By Kevin Draper
Diamond Sports Group, which owns and operates 19 regional sports networks that televise about a third of all MLB, NBA and NHL games, said earlier this week that it would not make a $140 million interest payment on its nearly $9 billion of debt, setting the stage for a possible bankruptcy filing next month and building pressure for the leagues and others amid a sea change in how fans watch sports throughout the United States.
The missed payment triggered a 30-day grace period, and Diamond Sports said on Wednesday that it intended to keep talking with the leagues and its creditors to come up with more favorable arrangements to televise games during that time.
The sports networks, which are branded Bally Sports and include channels like Bally Sports Florida and Bally Sports San Diego, exist mainly because Diamond Sports pays hefty fees to teams for the rights to show their games locally, and cable customers pay fees in their cable bills that keep the channels afloat. The company owes teams about $2 billion in rights fees this year, according to its most recent financial filing, and the fees have continued to increase even as fewer Americans stick with cable television, meaning less revenue for Diamond Sports.
The missed payment won’t have immediate effects on the production of game broadcasts, with the NHL and NBA in the middle of their seasons, but if Diamond Sports enters bankruptcy or stops making payments without a clear agreement to dig out with its creditors and the leagues, it could throw the games into television limbo and threaten one of the biggest moneymakers for sports teams that are used to spending big on athletes, coaches and others.
Diamond Sports has been in financial trouble from nearly the moment it was conceived.
In 2017, The Walt Disney Co., which controls ESPN, reached an agreement to buy most of 21st Century Fox’s assets. They included its portfolio of regional sports networks, which operated under the Fox Sports banner. But to secure regulatory approval of the deal, Disney agreed to sell the regional sports networks to keep the core of Fox’s wide range of media, including hit television shows and movies.

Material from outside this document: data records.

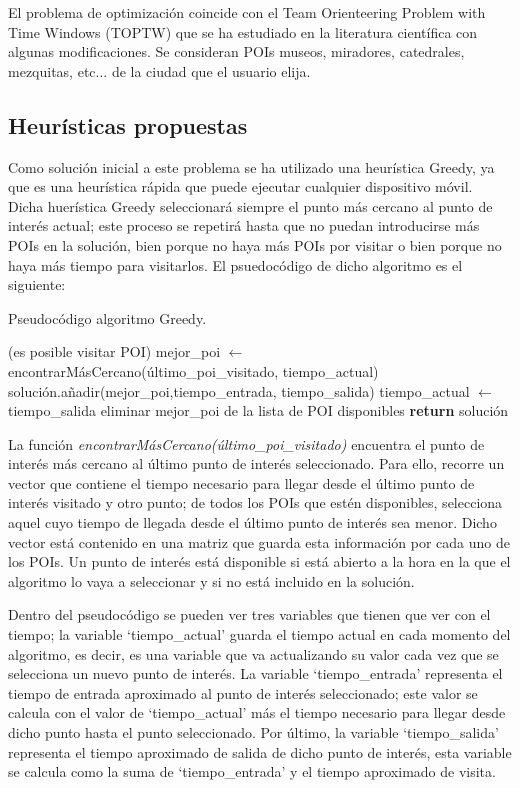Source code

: El problema de optimización coincide con el Team Orienteering Problem with Time Windows (TOPTW) que se ha estudiado en la literatura científica con algunas modificaciones. Se consideran POIs museos, miradores, catedrales, mezquitas, etc... de la ciudad que el usuario elija.
\subsection[Heurísticas propuestas]{Heurísticas propuestas}
Como solución inicial a este problema se ha utilizado una heurística Greedy, ya que es una heurística rápida que puede ejecutar cualquier dispositivo móvil. Dicha huerística Greedy seleccionará siempre el punto más cercano al punto de interés actual; este proceso se repetirá hasta que no puedan introducirse más POIs en la solución, bien porque no haya más POIs por visitar o bien porque no haya más tiempo para visitarlos. El psuedocódigo de dicho algoritmo es el siguiente:\newline
\begin{algorithm}[H]
	\caption{Pseudocódigo algoritmo Greedy.}
	\label{alg:greedy_alg}
	\begin{algorithmic}
		\While(es posible visitar POI)
		\State mejor\_poi $\gets$ encontrarMásCercano(último\_poi\_visitado, tiempo\_actual) 
		\State solución.añadir(mejor\_poi,tiempo\_entrada, tiempo\_salida)
		\State tiempo\_actual $\gets$ tiempo\_salida
		\State eliminar mejor\_poi de la lista de POI disponibles
		\EndWhile
		\State \textbf{return} solución
		\EndFunction
	\end{algorithmic}
\end{algorithm}
\vspace{0.06in}
La función \textit{encontrarMásCercano(último\_poi\_visitado)} encuentra el punto de interés más cercano al último punto de interés seleccionado. Para ello, recorre un vector que contiene el tiempo necesario para llegar desde el último punto de interés visitado y otro punto; de todos los POIs que estén disponibles, selecciona aquel cuyo tiempo de llegada desde el último punto de interés sea menor. Dicho vector está contenido en una matriz que guarda esta información por cada uno de los POIs. Un punto de interés está disponible si está abierto a la hora en la que el algoritmo lo vaya a seleccionar y si no está incluido en la solución.\newline

Dentro del pseudocódigo se pueden ver tres variables que tienen que ver con el tiempo; la variable \enquote*{tiempo\_actual} guarda el tiempo actual en cada momento del algoritmo, es decir, es una variable que va actualizando su valor cada vez que se selecciona un nuevo punto de interés. La variable \enquote*{tiempo\_entrada} representa el tiempo de entrada aproximado al punto de interés seleccionado; este valor se calcula con el valor de \enquote*{tiempo\_actual} más el tiempo necesario para llegar desde dicho punto hasta el punto seleccionado. Por último, la variable \enquote*{tiempo\_salida} representa el tiempo aproximado de salida de dicho punto de interés, esta variable se calcula como la suma de \enquote*{tiempo\_entrada} y el tiempo aproximado de visita.\newline

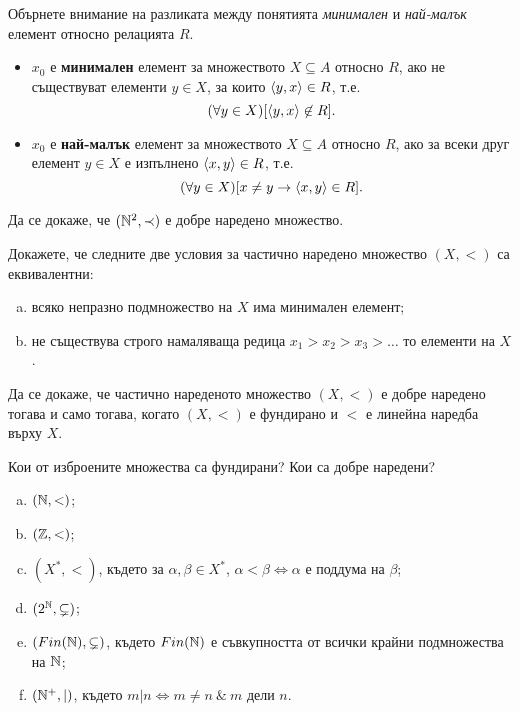 \begin{remark}
  Обърнете внимание на разликата между понятията {\em минимален} и {\em най-малък} елемент относно релацията $R$.
  \begin{itemize}
  \item $x_0$ е {\bf минимален} елемент за множеството $X \subseteq A$ относно $R$,
    ако не съществуват елементи $y \in X$, за които $\langle{y,x}\rangle\in R$, т.е.
    \[(\forall y \in X)[\langle{y,x}\rangle \not\in R].\]
  \item $x_0$ е {\bf най-малък} елемент за множеството $X \subseteq A$ относно $R$,
    ако за всеки друг елемент $y \in X$ е изпълнено $\langle{x,y}\rangle\in R$, т.е.
    \[(\forall y \in X)[x\neq y \rightarrow \langle{x,y}\rangle \in R].\]
  \end{itemize}
\end{remark}

\begin{problem}
  Да се докаже, че $(\mathbb{N}^2,\prec)$ е добре наредено множество.
\end{problem}

\begin{problem}
  Докажете, че следните две условия за частично наредено множество $(X,<)$ са еквивалентни:
  \begin{enumerate}[a)]
  \item
    всяко непразно подмножество на $X$ има минимален елемент;
  \item
    не съществува строго намаляваща редица $x_1>x_2>x_3>\dots$ то елементи на $X$.
  \end{enumerate}
\end{problem}

\begin{problem}
  Да се докаже, че частично нареденото множество $(X,<)$ е добре наредено тогава и само тогава, когато 
  $(X,<)$ е фундирано и $<$ е линейна наредба върху $X$.
\end{problem}

\begin{problem}%
  Кои от изброените множества са фундирани? Кои са добре наредени?
  \begin{enumerate}[a)]
  \item
    $(\mathbb{N},<)$;
  \item
    $(\mathbb{Z},<)$;
  \item
    $(X^*, <)$, където за $\alpha,\beta\in X^*$, $\alpha < \beta \iff \alpha\mbox{ е поддума на }\beta$;
  \item
    $(2^{\mathbb{N}},\subsetneq)$;
  \item
    $(Fin(\mathbb{N}),\subsetneq)$, където $Fin(\mathbb{N})$ е съвкупността от всички крайни подмножества на $\mathbb{N}$;
  \item
    $(\mathbb{N}^+,|)$, където $m|n \iff m\neq n\ \&\ m\mbox{ дели }n$.
  \end{enumerate}
\end{problem}


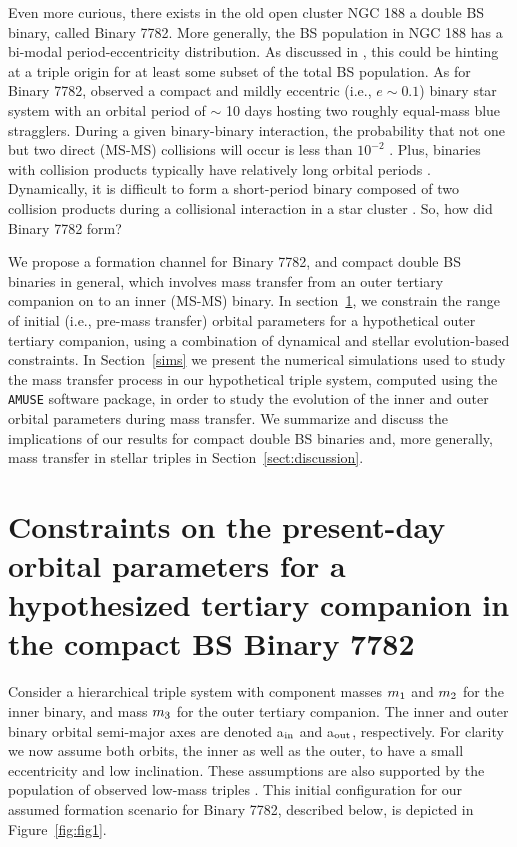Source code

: \documentclass{aastex62}
\begin{document}
Even more curious, there exists in the old open cluster NGC 188 a
double BS binary, called Binary 7782.  More generally, the BS
population in NGC 188 has a bi-modal period-eccentricity distribution.
As discussed in \citet{leigh11}, this could be hinting at a triple
origin for at least some subset of the total BS population.  As for
Binary 7782, \citet{mathieu09} observed a compact and mildly eccentric
(i.e., $e \sim 0.1$) binary star system with an orbital period of
$\sim$ 10 days hosting two roughly equal-mass blue stragglers.  During
a given binary-binary interaction, the probability that not one but
two direct (MS-MS) collisions will occur is less than $10^{-2}$
\citep{leonard89,leigh11,leigh12}.  Plus, binaries with collision products
typically have relatively long orbital periods
\cite{2011Sci...334.1380F}. Dynamically, it is difficult to form a
short-period binary composed of two collision products during a
collisional interaction in a star cluster \citep{2011Sci...334.1380F}.
So, how did Binary 7782 form?

We propose a formation channel for Binary 7782, and compact double BS
binaries in general, which involves mass transfer from an outer
tertiary companion on to an inner (MS-MS) binary.  In
section~\ref{sect:dyn}, we constrain the range of initial (i.e., pre-mass
transfer) orbital parameters for a hypothetical outer tertiary
companion, using a combination of dynamical and stellar
evolution-based constraints.  In Section~\ref{sims} we present the
numerical simulations used to study the mass transfer process in our
hypothetical triple system, computed using the
\texttt{AMUSE}\cite{AMUSE} software package, in order to study the
evolution of the inner and outer orbital parameters during mass
transfer.  We summarize and discuss the implications of our results
for compact double BS binaries and, more generally, mass transfer in
stellar triples in Section~\ref{sect:discussion}.

\section{Constraints on the present-day orbital parameters for a hypothesized
         tertiary companion in the compact BS Binary 7782} \label{sect:dyn}

Consider a hierarchical triple system with component masses $m_{\rm
  1}$ and $m_{\rm 2}$ for the inner binary, and mass $m_{\rm 3}$ for
the outer tertiary companion.  The inner and outer binary orbital
semi-major axes are denoted a$_{\rm in}$ and a$_{\rm out}$,
respectively.  For clarity we now assume both orbits, the inner as
well as the outer, to have a small eccentricity and low inclination.
These assumptions are also supported by the population of observed
low-mass triples \cite{2010yCat..73890925T,moe18}.  This initial
configuration for our assumed formation scenario for Binary 7782,
described below, is depicted in Figure~\ref{fig:fig1}.
\end{document}
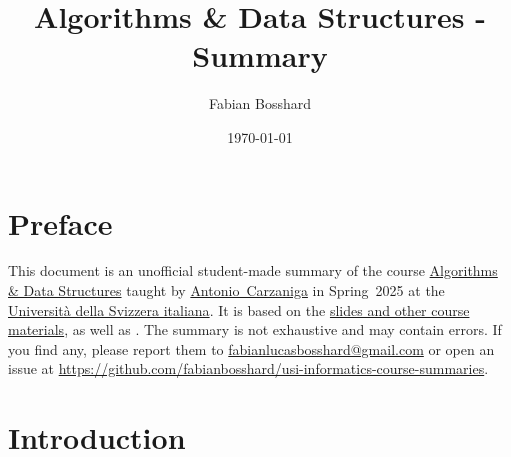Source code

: \usepackage[backend=biber,style=numeric]{biblatex}



\usepackage[
  pdfauthor={Fabian Bosshard},
  pdftitle={USI - Algorithms and Data Structures - Course Summary},
  pdfkeywords={USI, algorithms and data structures, course summary, informatics},
  colorlinks=false,        %
  pdfborder={0 0 0}        %
]{hyperref}
\usepackage[
  type     = {CC},
  modifier = {by},
  version  = {4.0},
]{doclicense}



\title{Algorithms \& Data Structures - Summary}
\author{Fabian Bosshard}
\date{\today}







\maketitle
\tableofcontents

\section*{Preface}

This document is an unofficial student-made summary of the course
\href{https://search.usi.ch/en/courses/35270741/algorithms-data-structures}{{Algorithms \& Data Structures}} taught by \href{https://www.inf.usi.ch/carzaniga/}{Antonio~Carzaniga} in Spring~2025 at the \href{https://www.usi.ch/en}{Università della Svizzera italiana}.
It is based on the \href{https://www.inf.usi.ch/carzaniga/edu/algo24s/index.html}{slides and other course materials}, as well as \cite{clrs2022}.
The summary is not exhaustive and may contain errors.
If you find any, please report them to \href{mailto:fabianlucasbosshard@gmail.com}{fabianlucasbosshard@gmail.com} or open an issue at \url{https://github.com/fabianbosshard/usi-informatics-course-summaries}.

\doclicenseThis

\printbibliography[heading=bibintoc,title={References}]



\section{Introduction}


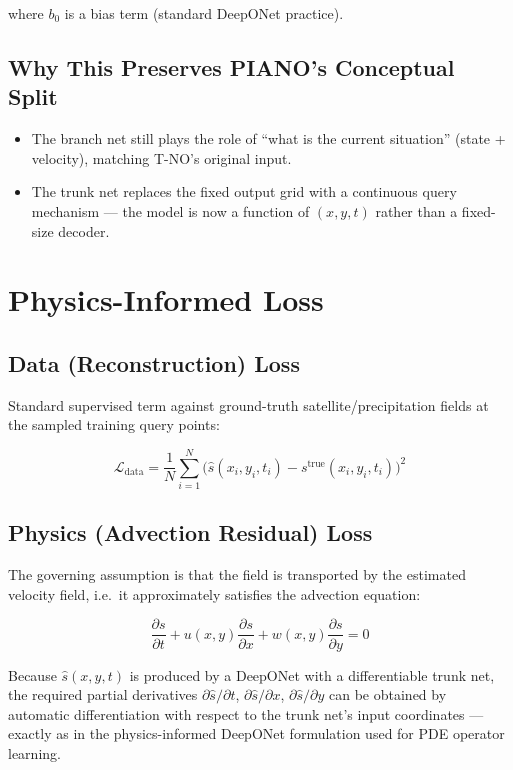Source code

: \documentclass[11pt]{article}
\begin{document}
where $b_0$ is a bias term (standard DeepONet practice).

\subsection{Why This Preserves PIANO's Conceptual Split}

\begin{itemize}
    \item The branch net still plays the role of ``what is the current situation'' (state + velocity), matching T-NO's original input.
    \item The trunk net replaces the fixed output grid with a continuous query mechanism --- the model is now a function of $(x,y,t)$ rather than a fixed-size decoder.
\end{itemize}

\section{Physics-Informed Loss}

\subsection{Data (Reconstruction) Loss}

Standard supervised term against ground-truth satellite/precipitation fields at the sampled training query points:

\begin{equation}
\mathcal{L}_{\text{data}} = \frac{1}{N} \sum_{i=1}^{N} \big(\hat{s}(x_i, y_i, t_i) - s^{\text{true}}(x_i, y_i, t_i)\big)^2
\end{equation}

\subsection{Physics (Advection Residual) Loss}

The governing assumption is that the field is transported by the estimated velocity field, i.e.\ it approximately satisfies the advection equation:

\begin{equation}
\frac{\partial s}{\partial t} + u(x,y)\frac{\partial s}{\partial x} + w(x,y)\frac{\partial s}{\partial y} = 0
\end{equation}

Because $\hat{s}(x,y,t)$ is produced by a DeepONet with a differentiable trunk net, the required partial derivatives $\partial \hat{s}/\partial t$, $\partial \hat{s}/\partial x$, $\partial \hat{s}/\partial y$ can be obtained by automatic differentiation with respect to the trunk net's input coordinates --- exactly as in the physics-informed DeepONet formulation used for PDE operator learning.
\end{document}
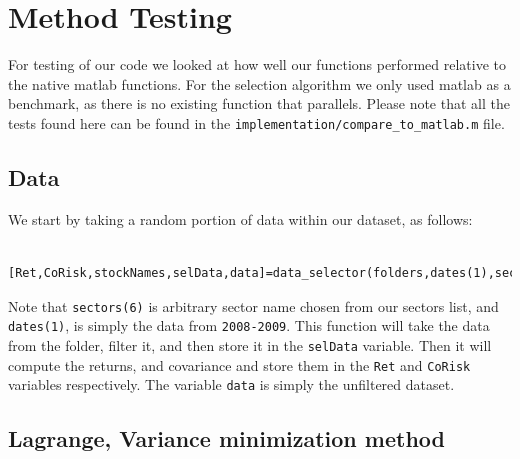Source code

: \documentclass[12pt,titlepage,letter]{article}
\begin{document}
\section{Method Testing}

	\begin{par}
		For testing of our code we looked at how well our functions performed relative to the native matlab functions. For the selection algorithm we only used matlab as a benchmark, as there is no existing function that parallels. Please note that all the tests found here can be found in the \texttt{implementation/compare\_to\_matlab.m} file.
	\end{par} \vspace{1em}

	\subsection{Data}

	\begin{par}
		We start by taking a random portion of data within our dataset, as follows:
	\end{par}
	\begin{verbatim}
		[Ret,CoRisk,stockNames,selData,data]=data_selector(folders,dates(1),sectors(6));
	\end{verbatim}
	\begin{par}
		Note that \texttt{sectors(6)} is arbitrary sector name chosen from our sectors list, and \texttt{dates(1)}, is simply the data from \texttt{2008-2009}. This function will take the data from the folder, filter it, and then store it in the \texttt{selData} variable. Then it will compute the returns, and covariance and store them in the \texttt{Ret} and \texttt{CoRisk} variables respectively. The variable \texttt{data} is simply the unfiltered dataset.
	\end{par} \vspace{1em}

	\subsection{Lagrange, Variance minimization method}
\end{document}
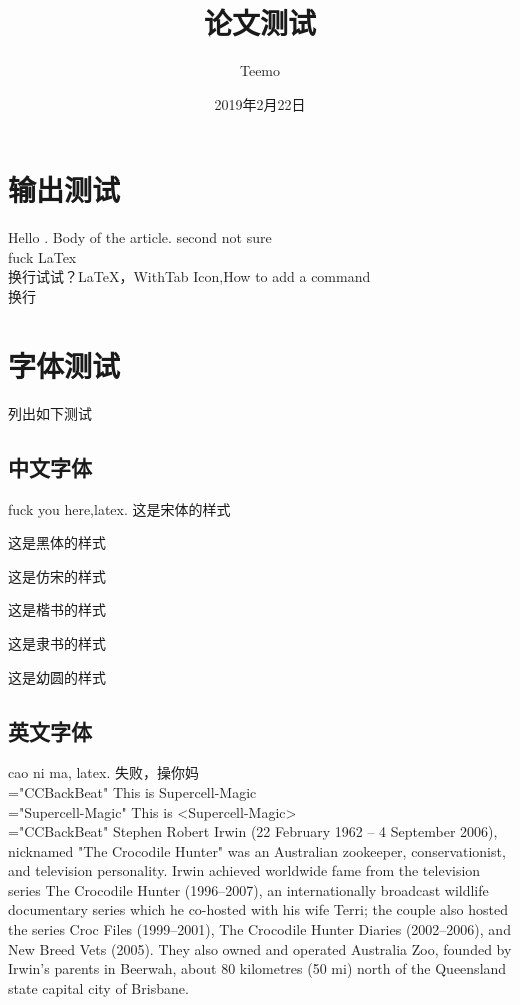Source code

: \documentclass[UTF8]{article}
\title{论文测试}
\author{Teemo}
\date{2019年2月22日}
\begin{document}
\maketitle
\tableofcontents
\section{输出测试}
 Hello \XeLaTeX.
 Body of the article.
 second not sure \\
 fuck LaTex \\
 换行试试？\LaTeX，WithTab Icon,How to add a command \\

 换行
\section{字体测试}
 列出如下测试
 \subsection{中文字体}
     fuck you here,latex.
     {\songti   这是宋体的样式} \par
     {\heiti    这是黑体的样式} \par
     {\fangsong 这是仿宋的样式} \par
     {\kaishu   这是楷书的样式} \par
     {\lishu   这是隶书的样式} \par
     {\youyuan 这是幼圆的样式} \par
 \subsection{英文字体}
     cao ni ma, latex.
     失败，操你妈\\
     {\font\rm="CCBackBeat" \rm This is Supercell-Magic\\}
     {\font\rm="Supercell-Magic" \rm This is <Supercell-Magic>\\}
     {\font\rm="CCBackBeat" \rm Stephen Robert Irwin (22 February 1962 – 4 September 2006),
     nicknamed "The Crocodile Hunter" was an Australian zookeeper, conservationist, and
     television personality. Irwin achieved worldwide fame from the television series The
     Crocodile Hunter (1996–2007), an internationally broadcast wildlife documentary series
     which he co-hosted with his wife Terri; the couple also hosted the series Croc Files
     (1999–2001), The Crocodile Hunter Diaries (2002–2006), and New Breed Vets (2005).
     They also owned and operated Australia Zoo, founded by Irwin's parents in Beerwah,
     about 80 kilometres (50 mi) north of the Queensland state capital city of Brisbane.}\\
\end{document}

Most of the regional sports networks were bought in 2019 by Sinclair Broadcast Group, the largest operator of local television stations in the country, in a deal worth $10.6 billion. Sinclair created a wholly owned subsidiary, Diamond Sports Group, to operate the networks, and loaded it up with $8 billion in debt to finance the purchase.
For months, Diamond Sports, which reported $585 million cash on hand in its latest financial filing, has been discussing its bleak outlook with Sinclair, its creditors and the sports leagues. But the missed payment starts a 30-day timer to craft an acceptable deal before Diamond Sports could default on its debt.
All the parties have been broadly negotiating a deal in which Diamond Sports would enter Chapter 11 bankruptcy with a reorganization plan, according to two people involved in the negotiations. The people spoke on condition of anonymity because they were not authorized to speak publicly about the negotiations.
Although no deal has been made, the people said the companies had been negotiating a bankruptcy in which Sinclair would give up most of its ownership stake in Diamond Sports, while creditors would take the equity in exchange for restructuring or forgiving up to $8 billion of its debts. Sports leagues would grant additional rights to Diamond Sports, particularly digital rights, to help put the regional sports network on stronger footing to seek more loans or a sale.
But the terms of any agreement could shift substantially, and there is no guarantee there will be one at all. If most of the involved parties are unable to come to an agreement, Diamond Sports would most likely file for a free-fall bankruptcy, in which the bankruptcy court would play a much larger role and the leagues and the creditors would be in greater danger of not being paid at all.
For decades, regional sports networks were some of the most lucrative channels in the cable bundle. Ten years ago, 100 million households in the United States subscribed to a cable or satellite television package, and nearly every one of those households received one or more regional sports networks, like YES Network in New York City or NBC Sports Bay Area in San Francisco, in those packages. The fees that households paid for those channels, a few dollars a month, were and remain among the highest paid for any channel.
Armed with the revenue from high fees, regional sports networks have paid ever-escalating costs to teams to show their games, like the reported $8.35 billion Time Warner Cable paid for the rights to show Los Angeles Dodgers games. This has led to rising revenues, and team valuations, across professional sports.
Some of that dynamic is being upended. Only around 70 million U.S. households now pay for some form of television, and the rate of cord-cutting is only accelerating. Some television operators, like Dish Network, have dropped some regional sports networks from their offerings, believing it was not worth increasing the price of receiving television for the large percentage of households who watch little or no sports.
Despite the challenges to and the decline of cable, the regional sports networks still generate a lot of cash. Diamond Sports’ financial filings show that its problems have been made more urgent because of its heavy debt load.
If Diamond Sports is unable to come to an agreement with its creditors and ceases or reduces rights payments, Major League Baseball is likely to feel the pain first. The NBA and NHL regular seasons are almost over, and most rights payments have already been made. But the baseball season starts in March, and teams are counting on receiving payments over the next several months.
Rob Manfred, the MLB commissioner, said on Wednesday that if Diamond Sports were unable or unwilling to broadcast games, the league would find a way to do so on its own, most likely by hiring its own production crews and showing the games both digitally and on traditional television.
He warned that baseball would move quickly away from Diamond Sports if it did not pay clubs what they are owed.
“If Diamond doesn’t pay under every single one of the broadcast agreements, that creates a termination right and our clubs will proceed to terminate those contracts,” Manfred said.